## EXERCISE DETAILS
Could you give the number of lines in the entries below that contain the word "Policies"? Only the number is wanted.

══ SUPPLIED ENTRIES

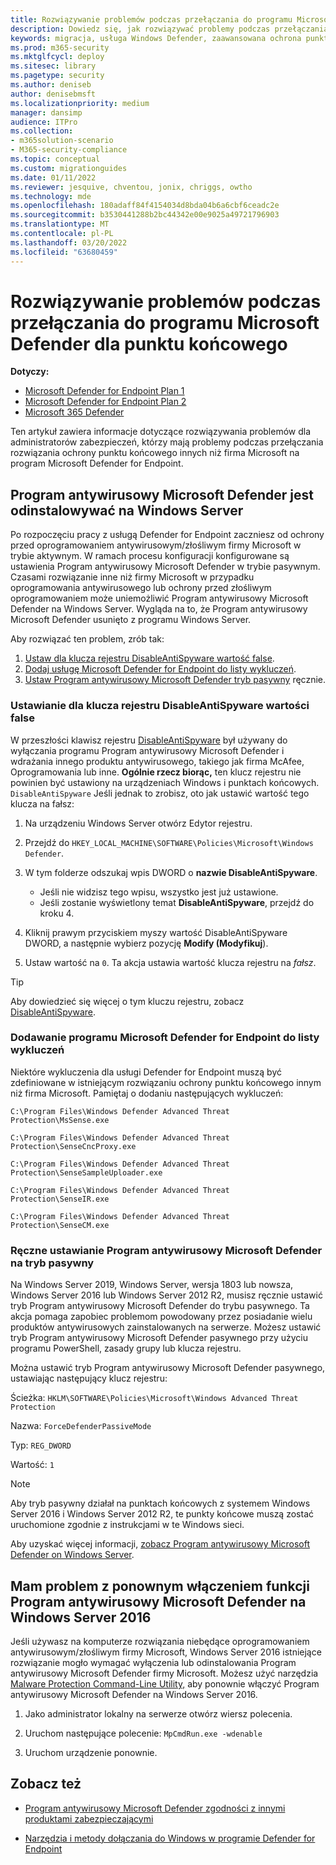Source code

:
 ```yaml
---
title: Rozwiązywanie problemów podczas przełączania do programu Microsoft Defender dla punktu końcowego
description: Dowiedz się, jak rozwiązywać problemy podczas przełączania się do programu Microsoft Defender for Endpoint.
keywords: migracja, usługa Windows Defender, zaawansowana ochrona punktu końcowego, oprogramowanie antywirusowe, ochrona przed złośliwym oprogramowaniem, tryb pasywny, tryb aktywny, rozwiązywanie problemów
ms.prod: m365-security
ms.mktglfcycl: deploy
ms.sitesec: library
ms.pagetype: security
ms.author: deniseb
author: denisebmsft
ms.localizationpriority: medium
manager: dansimp
audience: ITPro
ms.collection:
- m365solution-scenario
- M365-security-compliance
ms.topic: conceptual
ms.custom: migrationguides
ms.date: 01/11/2022
ms.reviewer: jesquive, chventou, jonix, chriggs, owtho
ms.technology: mde
ms.openlocfilehash: 180adaff84f4154034d8bda04b6a6cbf6ceadc2e
ms.sourcegitcommit: b3530441288b2bc44342e00e9025a49721796903
ms.translationtype: MT
ms.contentlocale: pl-PL
ms.lasthandoff: 03/20/2022
ms.locfileid: "63680459"
---
```

# <a name="troubleshooting-issues-when-switching-to-microsoft-defender-for-endpoint"></a>Rozwiązywanie problemów podczas przełączania do programu Microsoft Defender dla punktu końcowego

**Dotyczy:**
- [Microsoft Defender for Endpoint Plan 1](https://go.microsoft.com/fwlink/?linkid=2154037)
- [Microsoft Defender for Endpoint Plan 2](https://go.microsoft.com/fwlink/?linkid=2154037)
- [Microsoft 365 Defender](https://go.microsoft.com/fwlink/?linkid=2118804)

Ten artykuł zawiera informacje dotyczące rozwiązywania problemów dla administratorów zabezpieczeń, którzy mają problemy podczas przełączania rozwiązania ochrony punktu końcowego innych niż firma Microsoft na program Microsoft Defender for Endpoint.

## <a name="microsoft-defender-antivirus-is-getting-uninstalled-on-windows-server"></a>Program antywirusowy Microsoft Defender jest odinstalowywać na Windows Server

Po rozpoczęciu pracy z usługą Defender for Endpoint zaczniesz od ochrony przed oprogramowaniem antywirusowym/złośliwym firmy Microsoft w trybie aktywnym. W ramach procesu konfiguracji konfigurowane są ustawienia Program antywirusowy Microsoft Defender w trybie pasywnym. Czasami rozwiązanie inne niż firmy Microsoft w przypadku oprogramowania antywirusowego lub ochrony przed złośliwym oprogramowaniem może uniemożliwić Program antywirusowy Microsoft Defender na Windows Server. Wygląda na to, że Program antywirusowy Microsoft Defender usunięto z programu Windows Server.

Aby rozwiązać ten problem, zrób tak:

1. [Ustaw dla klucza rejestru DisableAntiSpyware wartość false](#set-the-disableantispyware-registry-key-to-false).
2. [Dodaj usługę Microsoft Defender for Endpoint do listy wykluczeń](#add-microsoft-defender-for-endpoint-to-the-exclusion-list).
3. [Ustaw Program antywirusowy Microsoft Defender tryb pasywny](#set-microsoft-defender-antivirus-to-passive-mode-manually) ręcznie.

### <a name="set-the-disableantispyware-registry-key-to-false"></a>Ustawianie dla klucza rejestru DisableAntiSpyware wartości false

W przeszłości klawisz rejestru [DisableAntiSpyware](/windows-hardware/customize/desktop/unattend/security-malware-windows-defender-disableantispyware) był używany do wyłączania programu Program antywirusowy Microsoft Defender i wdrażania innego produktu antywirusowego, takiego jak firma McAfee, Oprogramowania lub inne. **Ogólnie rzecz biorąc,** ten klucz rejestru nie powinien być ustawiony na urządzeniach Windows i punktach końcowych.  `DisableAntiSpyware` Jeśli jednak to zrobisz, oto jak ustawić wartość tego klucza na fałsz:

1. Na urządzeniu Windows Server otwórz Edytor rejestru.

2. Przejdź do `HKEY_LOCAL_MACHINE\SOFTWARE\Policies\Microsoft\Windows Defender`.

3. W tym folderze odszukaj wpis DWORD o **nazwie DisableAntiSpyware**.
   - Jeśli nie widzisz tego wpisu, wszystko jest już ustawione.
   - Jeśli zostanie wyświetlony temat **DisableAntiSpyware**, przejdź do kroku 4.

4. Kliknij prawym przyciskiem myszy wartość DisableAntiSpyware DWORD, a następnie wybierz pozycję **Modify (Modyfikuj**).

5. Ustaw wartość na `0`. Ta akcja ustawia wartość klucza rejestru na *fałsz*.

> [!TIP]
> Aby dowiedzieć się więcej o tym kluczu rejestru, zobacz [DisableAntiSpyware](/windows-hardware/customize/desktop/unattend/security-malware-windows-defender-disableantispyware).

### <a name="add-microsoft-defender-for-endpoint-to-the-exclusion-list"></a>Dodawanie programu Microsoft Defender for Endpoint do listy wykluczeń

Niektóre wykluczenia dla usługi Defender for Endpoint muszą być zdefiniowane w istniejącym rozwiązaniu ochrony punktu końcowego innym niż firma Microsoft. Pamiętaj o dodaniu następujących wykluczeń:

`C:\Program Files\Windows Defender Advanced Threat Protection\MsSense.exe`

`C:\Program Files\Windows Defender Advanced Threat Protection\SenseCncProxy.exe`

`C:\Program Files\Windows Defender Advanced Threat Protection\SenseSampleUploader.exe`

`C:\Program Files\Windows Defender Advanced Threat Protection\SenseIR.exe`

`C:\Program Files\Windows Defender Advanced Threat Protection\SenseCM.exe`

### <a name="set-microsoft-defender-antivirus-to-passive-mode-manually"></a>Ręczne ustawianie Program antywirusowy Microsoft Defender na tryb pasywny

Na Windows Server 2019, Windows Server, wersja 1803 lub nowsza, Windows Server 2016 lub Windows Server 2012 R2, musisz ręcznie ustawić tryb Program antywirusowy Microsoft Defender do trybu pasywnego. Ta akcja pomaga zapobiec problemom powodowany przez posiadanie wielu produktów antywirusowych zainstalowanych na serwerze. Możesz ustawić tryb Program antywirusowy Microsoft Defender pasywnego przy użyciu programu PowerShell, zasady grupy lub klucza rejestru.

Można ustawić tryb Program antywirusowy Microsoft Defender pasywnego, ustawiając następujący klucz rejestru:

Ścieżka: `HKLM\SOFTWARE\Policies\Microsoft\Windows Advanced Threat Protection`

Nazwa: `ForceDefenderPassiveMode`

Typ: `REG_DWORD`

Wartość: `1`

> [!NOTE]
> Aby tryb pasywny działał na punktach końcowych z systemem Windows Server 2016 i Windows Server 2012 R2, te punkty końcowe muszą zostać uruchomione zgodnie z instrukcjami w te Windows sieci.[](configure-server-endpoints.md#windows-server-2012-r2-and-windows-server-2016)

Aby uzyskać więcej informacji, [zobacz Program antywirusowy Microsoft Defender on Windows Server](microsoft-defender-antivirus-on-windows-server.md).

## <a name="i-am-having-trouble-re-enabling-microsoft-defender-antivirus-on-windows-server-2016"></a>Mam problem z ponownym włączeniem funkcji Program antywirusowy Microsoft Defender na Windows Server 2016

Jeśli używasz na komputerze rozwiązania niebędące oprogramowaniem antywirusowym/złośliwym firmy Microsoft, Windows Server 2016 istniejące rozwiązanie mogło wymagać wyłączenia lub odinstalowania Program antywirusowy Microsoft Defender firmy Microsoft. Możesz użyć narzędzia[ Malware Protection Command-Line Utility,](command-line-arguments-microsoft-defender-antivirus.md) aby ponownie włączyć Program antywirusowy Microsoft Defender na Windows Server 2016.

1. Jako administrator lokalny na serwerze otwórz wiersz polecenia.

2. Uruchom następujące polecenie: `MpCmdRun.exe -wdenable`

3. Uruchom urządzenie ponownie.

## <a name="see-also"></a>Zobacz też

- [Program antywirusowy Microsoft Defender zgodności z innymi produktami zabezpieczającymi](microsoft-defender-antivirus-compatibility.md)

- [Narzędzia i metody dołączania do Windows w programie Defender for Endpoint](configure-endpoints.md)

════

## WRITTEN ANSWER
2